It leads The Early Show resident veterinarian, Dr. Debbye Turner to wonder, are they barking up the wrong tree?
Marjorie Dye freely admits she's had some work done. And as far as she's concerned, what's good for her is good for her dog, Bodie.
Laughing she says, "I figured, if I could do it (and mine was more severe) I'm sure it wouldn't be a problem for him."
Bodie had what she called a relaxed lower lip, which caused him to drool constantly. Solution: Cosmetic surgery.
Board certified veterinary surgeon Dr. Alan Shulman fixed up Bodie.
He performs a number of appearance-enhancing procedures on pets, such as facelifts and breast reductions.
But Shulman insists he won't nip and tuck the four-legged friends for beauty's sake alone.
"You really need a good, ethical veterinary surgeon to know where that line is," Shulman says. "It is, I believe, inappropriate to go ahead and do truly cosmetic procedures on animals that have nothing to do with the animal's medical benefit."
But that doesn't stop his clients from asking.
"Certainly, we get people who are coming in asking for botox and collagen for their animals," Shulman says. "If it's going to happen anywhere in the United States, it's going to happen here" in southern California, where plastic surgery is hardly rare. So you might expect a nip or tuck on dogs.

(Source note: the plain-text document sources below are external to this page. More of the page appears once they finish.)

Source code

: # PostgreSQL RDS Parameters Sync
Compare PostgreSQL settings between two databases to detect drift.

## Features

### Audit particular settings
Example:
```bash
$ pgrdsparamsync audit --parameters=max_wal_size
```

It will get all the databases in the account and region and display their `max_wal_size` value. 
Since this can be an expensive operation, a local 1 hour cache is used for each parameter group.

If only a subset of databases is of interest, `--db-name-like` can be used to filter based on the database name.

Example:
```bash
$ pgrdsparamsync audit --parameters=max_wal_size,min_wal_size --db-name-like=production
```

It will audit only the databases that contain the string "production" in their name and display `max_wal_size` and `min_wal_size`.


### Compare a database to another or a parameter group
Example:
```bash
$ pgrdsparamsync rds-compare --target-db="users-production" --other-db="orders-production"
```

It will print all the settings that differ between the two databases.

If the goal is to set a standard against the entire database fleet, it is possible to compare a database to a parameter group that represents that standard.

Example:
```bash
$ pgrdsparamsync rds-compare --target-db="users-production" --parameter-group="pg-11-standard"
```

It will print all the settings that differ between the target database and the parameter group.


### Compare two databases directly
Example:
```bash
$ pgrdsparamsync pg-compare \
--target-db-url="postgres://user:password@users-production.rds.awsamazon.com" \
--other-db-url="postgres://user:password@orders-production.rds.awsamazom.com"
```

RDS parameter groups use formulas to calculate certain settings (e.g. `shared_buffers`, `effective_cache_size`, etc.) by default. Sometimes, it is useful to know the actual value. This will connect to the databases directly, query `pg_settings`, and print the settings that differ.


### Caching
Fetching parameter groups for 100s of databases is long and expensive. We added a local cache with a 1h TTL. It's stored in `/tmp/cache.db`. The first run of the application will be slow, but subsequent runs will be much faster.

One Los Angeles community, however, is trying to ban some pet plastic surgeries.
West Hollywood City Councilman John Duran got a bill passed banning de-clawing.
"We went after what I consider the most outrageous act which, is the declawing of cats," he says. "We consider that act of de-clawing cats to be a form of animal cruelty."
The California Veterinary Medical Association takes issue with his efforts and has filed a lawsuit.